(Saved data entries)
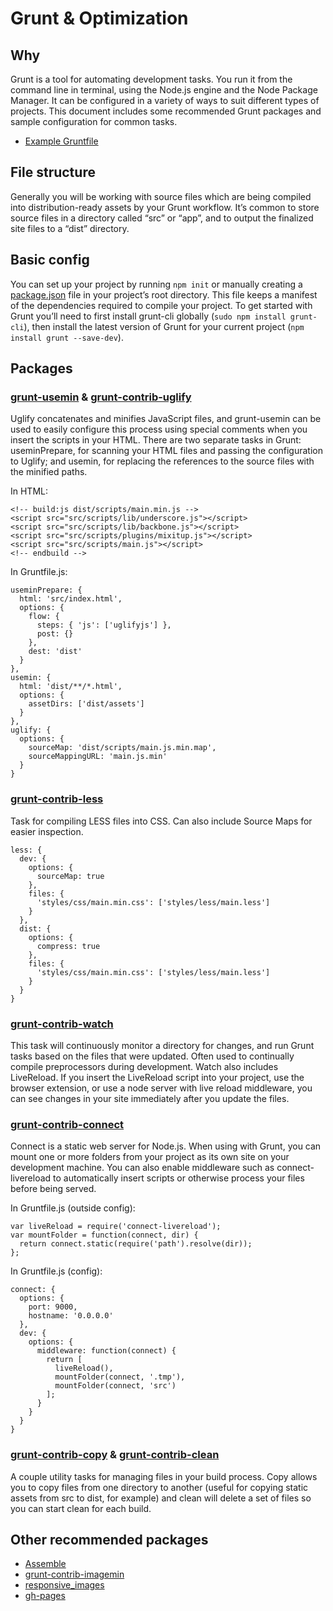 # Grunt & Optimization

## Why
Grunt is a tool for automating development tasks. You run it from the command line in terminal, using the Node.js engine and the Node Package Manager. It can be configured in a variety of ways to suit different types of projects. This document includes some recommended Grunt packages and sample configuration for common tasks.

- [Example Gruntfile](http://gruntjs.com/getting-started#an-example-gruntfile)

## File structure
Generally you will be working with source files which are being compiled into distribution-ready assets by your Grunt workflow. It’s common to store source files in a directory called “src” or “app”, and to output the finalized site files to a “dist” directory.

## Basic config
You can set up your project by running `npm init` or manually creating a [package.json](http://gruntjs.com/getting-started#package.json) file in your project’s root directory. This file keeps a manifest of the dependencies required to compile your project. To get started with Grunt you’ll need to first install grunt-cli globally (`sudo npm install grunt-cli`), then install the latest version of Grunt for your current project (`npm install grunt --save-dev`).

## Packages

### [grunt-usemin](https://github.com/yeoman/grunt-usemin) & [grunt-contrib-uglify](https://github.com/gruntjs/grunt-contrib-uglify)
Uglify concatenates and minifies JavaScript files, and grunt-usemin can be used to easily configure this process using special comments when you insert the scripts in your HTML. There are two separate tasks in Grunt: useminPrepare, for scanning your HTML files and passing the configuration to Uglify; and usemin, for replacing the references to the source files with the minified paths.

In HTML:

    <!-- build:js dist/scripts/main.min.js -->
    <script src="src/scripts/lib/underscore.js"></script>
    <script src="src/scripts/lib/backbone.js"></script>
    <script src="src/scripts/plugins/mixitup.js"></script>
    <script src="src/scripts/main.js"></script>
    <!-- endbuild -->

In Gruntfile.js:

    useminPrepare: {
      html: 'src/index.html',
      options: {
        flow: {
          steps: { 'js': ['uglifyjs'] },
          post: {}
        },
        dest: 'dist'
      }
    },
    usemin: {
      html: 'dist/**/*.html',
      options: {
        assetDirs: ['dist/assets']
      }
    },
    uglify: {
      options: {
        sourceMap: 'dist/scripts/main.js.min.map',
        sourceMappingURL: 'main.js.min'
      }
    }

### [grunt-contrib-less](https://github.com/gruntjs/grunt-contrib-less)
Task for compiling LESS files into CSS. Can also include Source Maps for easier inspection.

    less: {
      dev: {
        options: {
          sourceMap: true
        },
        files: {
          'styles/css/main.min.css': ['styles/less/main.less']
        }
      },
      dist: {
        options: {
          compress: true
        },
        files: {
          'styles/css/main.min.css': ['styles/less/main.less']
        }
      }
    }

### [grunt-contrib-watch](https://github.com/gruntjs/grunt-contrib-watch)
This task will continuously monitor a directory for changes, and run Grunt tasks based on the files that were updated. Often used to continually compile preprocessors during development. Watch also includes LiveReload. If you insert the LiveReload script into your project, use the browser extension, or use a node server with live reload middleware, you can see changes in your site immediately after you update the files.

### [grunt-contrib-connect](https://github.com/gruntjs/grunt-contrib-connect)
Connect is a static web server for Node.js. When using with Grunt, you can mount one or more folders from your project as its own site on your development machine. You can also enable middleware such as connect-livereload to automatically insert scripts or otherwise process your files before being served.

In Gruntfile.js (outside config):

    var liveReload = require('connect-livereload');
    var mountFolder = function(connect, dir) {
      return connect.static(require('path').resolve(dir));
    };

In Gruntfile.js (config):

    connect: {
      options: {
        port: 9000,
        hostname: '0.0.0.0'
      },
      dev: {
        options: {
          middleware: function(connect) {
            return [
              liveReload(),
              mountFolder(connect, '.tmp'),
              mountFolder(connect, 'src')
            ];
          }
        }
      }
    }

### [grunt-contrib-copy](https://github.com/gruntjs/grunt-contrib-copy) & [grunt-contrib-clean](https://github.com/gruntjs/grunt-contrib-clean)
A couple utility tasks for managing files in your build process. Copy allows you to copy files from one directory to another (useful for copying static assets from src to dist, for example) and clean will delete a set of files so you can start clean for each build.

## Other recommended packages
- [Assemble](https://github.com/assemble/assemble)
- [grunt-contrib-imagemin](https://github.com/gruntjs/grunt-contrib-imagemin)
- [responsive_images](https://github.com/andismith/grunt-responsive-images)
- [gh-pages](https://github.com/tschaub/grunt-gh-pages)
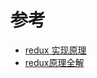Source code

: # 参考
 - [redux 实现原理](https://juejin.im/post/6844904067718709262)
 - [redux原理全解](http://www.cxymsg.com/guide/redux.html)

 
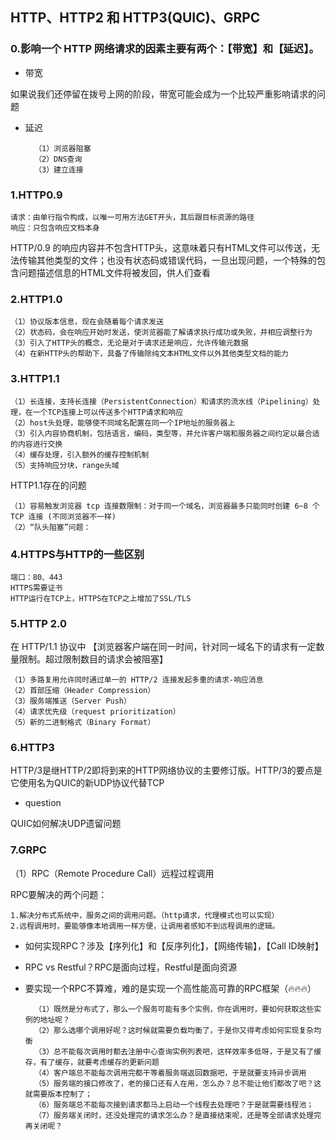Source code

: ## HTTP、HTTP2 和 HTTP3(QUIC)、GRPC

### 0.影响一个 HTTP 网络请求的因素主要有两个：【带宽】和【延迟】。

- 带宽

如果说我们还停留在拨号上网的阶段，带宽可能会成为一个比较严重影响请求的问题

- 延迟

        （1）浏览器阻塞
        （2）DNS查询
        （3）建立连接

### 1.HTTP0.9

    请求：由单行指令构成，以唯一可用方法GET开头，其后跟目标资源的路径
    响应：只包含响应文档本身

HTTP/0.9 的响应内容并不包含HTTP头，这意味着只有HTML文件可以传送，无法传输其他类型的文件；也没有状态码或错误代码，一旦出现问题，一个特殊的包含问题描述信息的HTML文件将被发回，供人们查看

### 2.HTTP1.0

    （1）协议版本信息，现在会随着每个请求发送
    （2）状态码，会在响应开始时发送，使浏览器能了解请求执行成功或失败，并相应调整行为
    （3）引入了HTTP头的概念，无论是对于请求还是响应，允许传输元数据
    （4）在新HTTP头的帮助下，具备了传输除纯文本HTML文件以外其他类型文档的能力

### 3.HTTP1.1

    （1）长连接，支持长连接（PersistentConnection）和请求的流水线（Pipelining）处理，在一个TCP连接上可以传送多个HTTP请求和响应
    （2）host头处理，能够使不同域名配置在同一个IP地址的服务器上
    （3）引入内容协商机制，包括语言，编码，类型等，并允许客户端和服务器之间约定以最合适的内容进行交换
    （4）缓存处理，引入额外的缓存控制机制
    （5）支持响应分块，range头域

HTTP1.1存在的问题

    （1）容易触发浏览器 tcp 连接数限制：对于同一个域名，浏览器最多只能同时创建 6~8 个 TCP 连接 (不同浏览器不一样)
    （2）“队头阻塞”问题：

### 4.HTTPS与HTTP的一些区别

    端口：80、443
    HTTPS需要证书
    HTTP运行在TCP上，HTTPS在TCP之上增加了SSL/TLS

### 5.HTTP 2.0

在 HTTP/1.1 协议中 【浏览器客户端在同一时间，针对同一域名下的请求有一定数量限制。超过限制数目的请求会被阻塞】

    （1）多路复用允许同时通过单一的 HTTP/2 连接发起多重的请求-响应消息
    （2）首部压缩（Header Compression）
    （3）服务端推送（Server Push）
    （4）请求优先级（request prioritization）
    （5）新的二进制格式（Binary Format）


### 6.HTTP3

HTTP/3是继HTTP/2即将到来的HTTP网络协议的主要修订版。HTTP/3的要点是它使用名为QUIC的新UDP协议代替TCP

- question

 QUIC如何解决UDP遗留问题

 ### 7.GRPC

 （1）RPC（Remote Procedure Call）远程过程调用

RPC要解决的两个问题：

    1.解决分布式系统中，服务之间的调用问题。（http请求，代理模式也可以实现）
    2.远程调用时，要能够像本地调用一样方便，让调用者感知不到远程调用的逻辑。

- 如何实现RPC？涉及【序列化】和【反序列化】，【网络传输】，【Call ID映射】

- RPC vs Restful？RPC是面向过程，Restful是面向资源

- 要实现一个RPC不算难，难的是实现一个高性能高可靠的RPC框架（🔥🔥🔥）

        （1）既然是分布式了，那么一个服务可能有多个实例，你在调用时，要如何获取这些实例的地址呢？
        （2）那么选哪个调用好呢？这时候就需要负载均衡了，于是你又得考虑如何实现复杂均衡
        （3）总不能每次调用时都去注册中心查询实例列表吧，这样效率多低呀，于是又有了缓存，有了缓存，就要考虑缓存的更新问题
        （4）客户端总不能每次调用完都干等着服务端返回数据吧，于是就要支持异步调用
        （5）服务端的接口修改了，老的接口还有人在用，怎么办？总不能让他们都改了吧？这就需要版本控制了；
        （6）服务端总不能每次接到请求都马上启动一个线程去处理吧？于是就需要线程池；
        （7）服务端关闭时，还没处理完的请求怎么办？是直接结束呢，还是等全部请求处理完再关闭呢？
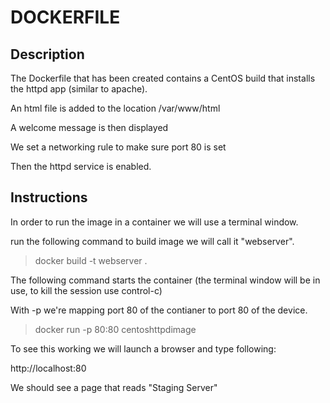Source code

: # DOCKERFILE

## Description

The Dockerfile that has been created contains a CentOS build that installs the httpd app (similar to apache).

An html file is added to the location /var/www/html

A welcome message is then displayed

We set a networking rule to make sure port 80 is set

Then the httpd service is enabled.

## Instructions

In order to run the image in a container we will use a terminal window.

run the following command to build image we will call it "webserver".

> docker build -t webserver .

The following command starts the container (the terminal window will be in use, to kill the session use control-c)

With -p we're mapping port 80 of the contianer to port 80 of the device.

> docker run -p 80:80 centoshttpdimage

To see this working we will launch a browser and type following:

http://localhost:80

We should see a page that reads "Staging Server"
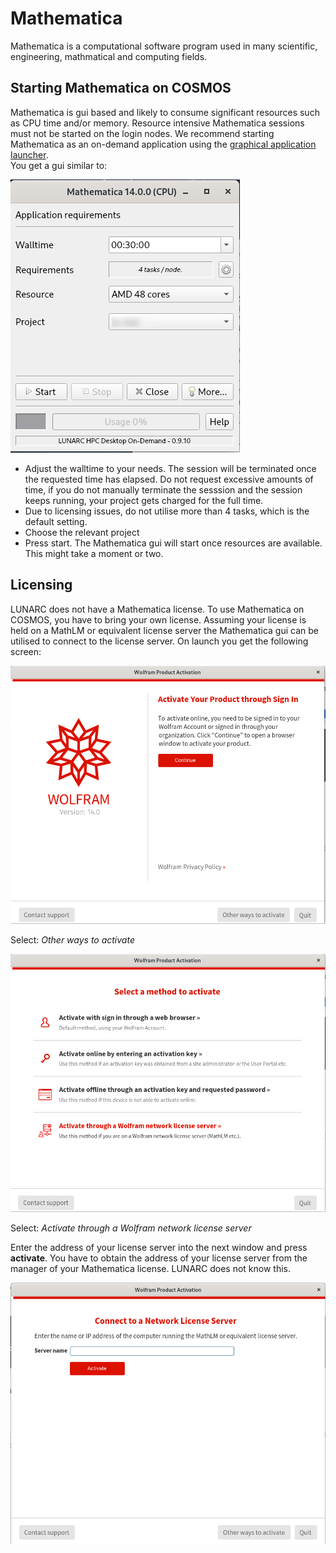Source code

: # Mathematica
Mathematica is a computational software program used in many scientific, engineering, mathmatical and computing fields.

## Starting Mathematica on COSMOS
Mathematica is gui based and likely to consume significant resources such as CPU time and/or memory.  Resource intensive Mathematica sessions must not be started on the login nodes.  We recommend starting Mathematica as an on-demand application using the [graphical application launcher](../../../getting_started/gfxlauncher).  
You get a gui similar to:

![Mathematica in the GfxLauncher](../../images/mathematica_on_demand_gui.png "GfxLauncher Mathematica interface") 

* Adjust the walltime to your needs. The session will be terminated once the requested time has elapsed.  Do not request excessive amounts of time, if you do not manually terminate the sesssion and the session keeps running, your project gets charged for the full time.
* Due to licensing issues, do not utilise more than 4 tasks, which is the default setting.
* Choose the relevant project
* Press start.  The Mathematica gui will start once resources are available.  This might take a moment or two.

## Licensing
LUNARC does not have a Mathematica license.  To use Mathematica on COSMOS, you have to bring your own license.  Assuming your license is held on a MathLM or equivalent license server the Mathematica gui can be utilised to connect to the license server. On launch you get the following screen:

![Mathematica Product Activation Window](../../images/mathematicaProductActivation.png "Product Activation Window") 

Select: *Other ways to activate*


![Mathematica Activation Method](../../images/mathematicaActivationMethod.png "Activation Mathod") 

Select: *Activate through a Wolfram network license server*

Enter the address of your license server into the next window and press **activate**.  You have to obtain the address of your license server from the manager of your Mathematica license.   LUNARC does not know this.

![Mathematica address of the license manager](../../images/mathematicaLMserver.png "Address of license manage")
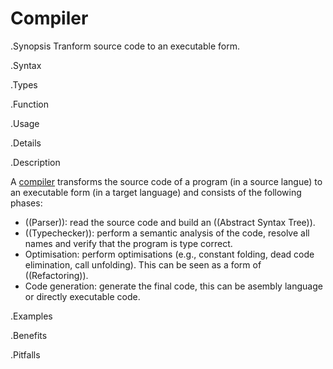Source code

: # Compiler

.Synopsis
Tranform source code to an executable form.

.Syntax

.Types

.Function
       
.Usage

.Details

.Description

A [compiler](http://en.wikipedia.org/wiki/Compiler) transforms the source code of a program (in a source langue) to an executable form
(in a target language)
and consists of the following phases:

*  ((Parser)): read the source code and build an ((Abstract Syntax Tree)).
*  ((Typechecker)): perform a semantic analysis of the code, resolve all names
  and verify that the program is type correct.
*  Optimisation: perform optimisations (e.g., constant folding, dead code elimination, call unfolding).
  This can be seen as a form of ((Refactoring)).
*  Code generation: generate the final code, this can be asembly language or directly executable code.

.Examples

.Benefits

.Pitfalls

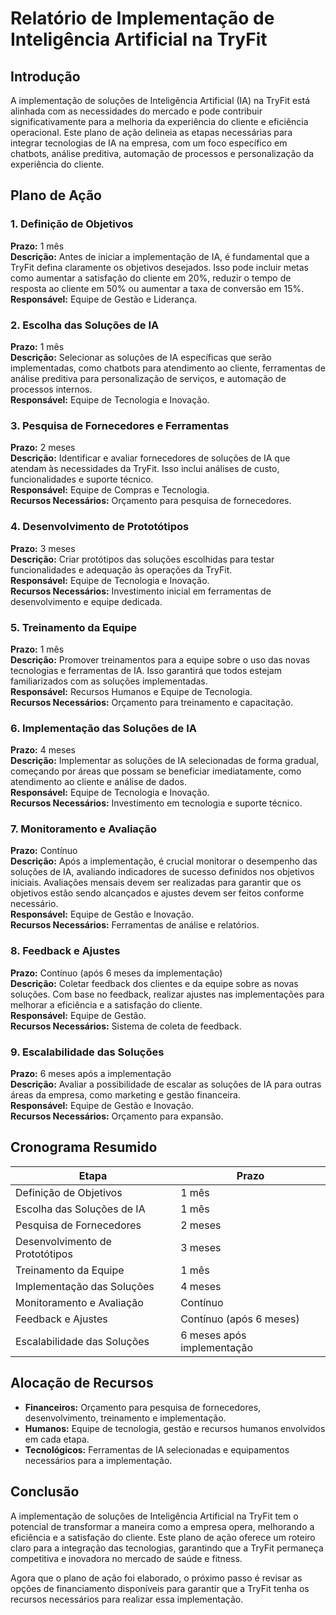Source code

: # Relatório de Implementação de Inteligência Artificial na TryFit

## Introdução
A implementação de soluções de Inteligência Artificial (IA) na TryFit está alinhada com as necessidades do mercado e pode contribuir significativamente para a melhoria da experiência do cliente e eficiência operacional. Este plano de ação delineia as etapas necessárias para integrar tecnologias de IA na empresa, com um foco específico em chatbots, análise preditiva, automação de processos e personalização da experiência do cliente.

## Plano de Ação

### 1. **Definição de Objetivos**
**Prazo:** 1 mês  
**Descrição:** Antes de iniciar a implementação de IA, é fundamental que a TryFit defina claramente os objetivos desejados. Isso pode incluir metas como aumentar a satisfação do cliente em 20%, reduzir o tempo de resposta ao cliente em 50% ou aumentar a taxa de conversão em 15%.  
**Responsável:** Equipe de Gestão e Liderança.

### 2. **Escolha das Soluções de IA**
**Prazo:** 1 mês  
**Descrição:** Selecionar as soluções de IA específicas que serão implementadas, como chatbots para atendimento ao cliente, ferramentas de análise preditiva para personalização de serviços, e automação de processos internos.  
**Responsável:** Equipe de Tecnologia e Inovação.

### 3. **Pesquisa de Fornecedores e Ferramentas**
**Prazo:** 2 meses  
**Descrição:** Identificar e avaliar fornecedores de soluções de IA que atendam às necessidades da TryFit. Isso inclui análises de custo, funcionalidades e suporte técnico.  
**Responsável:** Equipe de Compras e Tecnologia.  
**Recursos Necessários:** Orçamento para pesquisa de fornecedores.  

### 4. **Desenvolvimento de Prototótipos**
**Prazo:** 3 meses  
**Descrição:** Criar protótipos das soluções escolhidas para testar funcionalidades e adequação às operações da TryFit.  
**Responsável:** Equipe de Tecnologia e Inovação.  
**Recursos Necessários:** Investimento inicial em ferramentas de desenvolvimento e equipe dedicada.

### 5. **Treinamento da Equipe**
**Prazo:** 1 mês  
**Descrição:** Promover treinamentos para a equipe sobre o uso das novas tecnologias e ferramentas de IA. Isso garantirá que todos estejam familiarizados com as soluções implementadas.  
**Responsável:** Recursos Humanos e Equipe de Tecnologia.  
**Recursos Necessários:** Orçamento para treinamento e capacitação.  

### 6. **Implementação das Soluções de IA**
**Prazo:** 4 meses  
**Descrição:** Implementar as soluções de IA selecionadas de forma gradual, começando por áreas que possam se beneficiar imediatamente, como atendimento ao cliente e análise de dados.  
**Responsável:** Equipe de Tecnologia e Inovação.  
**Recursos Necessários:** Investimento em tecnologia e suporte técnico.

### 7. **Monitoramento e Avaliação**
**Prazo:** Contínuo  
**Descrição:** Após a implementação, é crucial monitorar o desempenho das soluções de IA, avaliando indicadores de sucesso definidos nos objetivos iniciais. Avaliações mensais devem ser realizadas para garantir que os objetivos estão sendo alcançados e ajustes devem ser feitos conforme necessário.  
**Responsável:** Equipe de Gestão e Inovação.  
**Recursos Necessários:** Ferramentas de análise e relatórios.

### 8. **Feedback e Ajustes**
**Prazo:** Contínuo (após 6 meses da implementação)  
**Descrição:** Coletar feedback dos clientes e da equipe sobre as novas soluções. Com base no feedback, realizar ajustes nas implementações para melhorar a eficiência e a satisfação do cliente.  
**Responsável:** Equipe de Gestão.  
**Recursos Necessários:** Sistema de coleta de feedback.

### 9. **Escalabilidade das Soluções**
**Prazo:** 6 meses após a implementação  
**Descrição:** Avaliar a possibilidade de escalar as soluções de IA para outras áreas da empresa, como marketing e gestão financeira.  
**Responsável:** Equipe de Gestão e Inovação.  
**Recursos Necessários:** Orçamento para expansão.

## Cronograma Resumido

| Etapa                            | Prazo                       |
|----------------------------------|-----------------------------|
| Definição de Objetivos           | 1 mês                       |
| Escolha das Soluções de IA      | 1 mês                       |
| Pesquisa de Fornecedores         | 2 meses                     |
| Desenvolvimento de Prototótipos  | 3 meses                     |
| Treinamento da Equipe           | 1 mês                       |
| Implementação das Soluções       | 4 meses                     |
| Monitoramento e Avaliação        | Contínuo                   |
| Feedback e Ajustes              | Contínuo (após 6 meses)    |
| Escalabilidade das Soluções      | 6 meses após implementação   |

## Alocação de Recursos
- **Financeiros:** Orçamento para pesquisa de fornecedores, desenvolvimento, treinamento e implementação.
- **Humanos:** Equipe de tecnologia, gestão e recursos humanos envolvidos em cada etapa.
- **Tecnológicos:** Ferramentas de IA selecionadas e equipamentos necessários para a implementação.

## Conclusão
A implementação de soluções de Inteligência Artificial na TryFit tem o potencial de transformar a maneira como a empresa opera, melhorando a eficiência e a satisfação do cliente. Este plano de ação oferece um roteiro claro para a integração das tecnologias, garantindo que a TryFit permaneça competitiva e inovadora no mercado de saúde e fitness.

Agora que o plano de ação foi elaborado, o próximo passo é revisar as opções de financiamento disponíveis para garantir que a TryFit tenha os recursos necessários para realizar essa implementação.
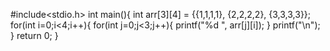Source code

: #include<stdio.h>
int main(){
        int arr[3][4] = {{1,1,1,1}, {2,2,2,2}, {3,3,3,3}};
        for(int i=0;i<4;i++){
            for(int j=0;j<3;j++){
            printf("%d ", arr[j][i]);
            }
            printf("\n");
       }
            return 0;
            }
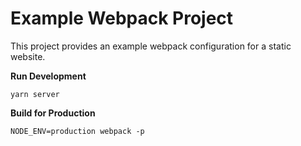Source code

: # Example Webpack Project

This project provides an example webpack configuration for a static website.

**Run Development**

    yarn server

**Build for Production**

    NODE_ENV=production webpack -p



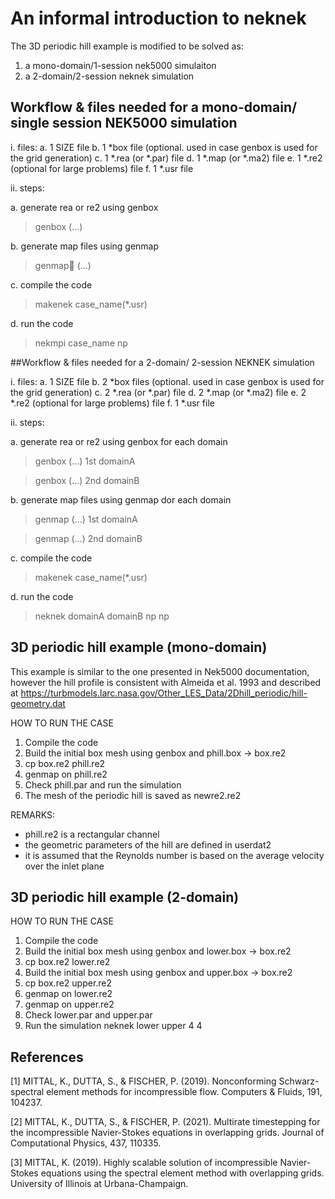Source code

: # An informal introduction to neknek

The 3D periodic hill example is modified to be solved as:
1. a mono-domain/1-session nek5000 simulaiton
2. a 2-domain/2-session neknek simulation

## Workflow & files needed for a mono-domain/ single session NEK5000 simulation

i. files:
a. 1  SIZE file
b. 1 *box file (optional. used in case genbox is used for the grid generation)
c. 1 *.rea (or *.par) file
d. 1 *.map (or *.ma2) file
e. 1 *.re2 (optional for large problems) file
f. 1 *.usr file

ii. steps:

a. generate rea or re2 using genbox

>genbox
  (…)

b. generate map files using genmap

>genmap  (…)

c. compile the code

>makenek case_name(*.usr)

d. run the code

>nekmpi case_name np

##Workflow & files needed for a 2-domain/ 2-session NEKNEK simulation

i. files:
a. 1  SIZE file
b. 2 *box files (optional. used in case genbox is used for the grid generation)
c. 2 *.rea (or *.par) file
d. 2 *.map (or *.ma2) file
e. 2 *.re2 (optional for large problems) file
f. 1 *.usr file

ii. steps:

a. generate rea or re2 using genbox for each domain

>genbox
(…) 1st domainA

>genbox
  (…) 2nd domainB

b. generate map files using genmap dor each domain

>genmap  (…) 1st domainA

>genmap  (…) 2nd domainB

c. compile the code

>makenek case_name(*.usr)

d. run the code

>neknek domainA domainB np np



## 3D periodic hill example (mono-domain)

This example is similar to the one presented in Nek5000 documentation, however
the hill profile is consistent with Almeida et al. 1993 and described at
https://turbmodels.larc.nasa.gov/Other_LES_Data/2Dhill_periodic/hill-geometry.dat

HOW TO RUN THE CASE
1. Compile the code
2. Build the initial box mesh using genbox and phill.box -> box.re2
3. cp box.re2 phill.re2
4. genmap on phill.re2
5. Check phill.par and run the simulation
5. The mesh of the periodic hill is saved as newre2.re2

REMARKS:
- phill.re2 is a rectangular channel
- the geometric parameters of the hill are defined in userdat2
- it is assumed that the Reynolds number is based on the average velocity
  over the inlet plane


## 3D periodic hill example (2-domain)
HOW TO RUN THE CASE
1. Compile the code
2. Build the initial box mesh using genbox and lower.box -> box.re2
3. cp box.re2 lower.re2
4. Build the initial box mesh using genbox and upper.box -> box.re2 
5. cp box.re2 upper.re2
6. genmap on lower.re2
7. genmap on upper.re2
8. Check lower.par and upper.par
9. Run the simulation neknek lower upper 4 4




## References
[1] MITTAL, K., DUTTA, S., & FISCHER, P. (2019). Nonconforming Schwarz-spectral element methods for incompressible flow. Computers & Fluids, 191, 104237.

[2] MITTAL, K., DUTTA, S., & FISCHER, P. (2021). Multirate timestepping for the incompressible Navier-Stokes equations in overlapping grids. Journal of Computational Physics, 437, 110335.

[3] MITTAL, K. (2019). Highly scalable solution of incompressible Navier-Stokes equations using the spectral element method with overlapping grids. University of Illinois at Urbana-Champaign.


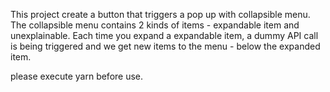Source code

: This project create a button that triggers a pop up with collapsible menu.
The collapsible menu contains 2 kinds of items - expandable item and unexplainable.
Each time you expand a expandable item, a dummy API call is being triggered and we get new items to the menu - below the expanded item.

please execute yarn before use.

▸ **Exercise objective**
Where a line above contains the string "realizar", copy that line.

▸ **Solution to this problem**
**Descrição:** Coletar feedback dos clientes e da equipe sobre as novas soluções. Com base no feedback, realizar ajustes nas implementações para melhorar a eficiência e a satisfação do cliente.  
Agora que o plano de ação foi elaborado, o próximo passo é revisar as opções de financiamento disponíveis para garantir que a TryFit tenha os recursos necessários para realizar essa implementação.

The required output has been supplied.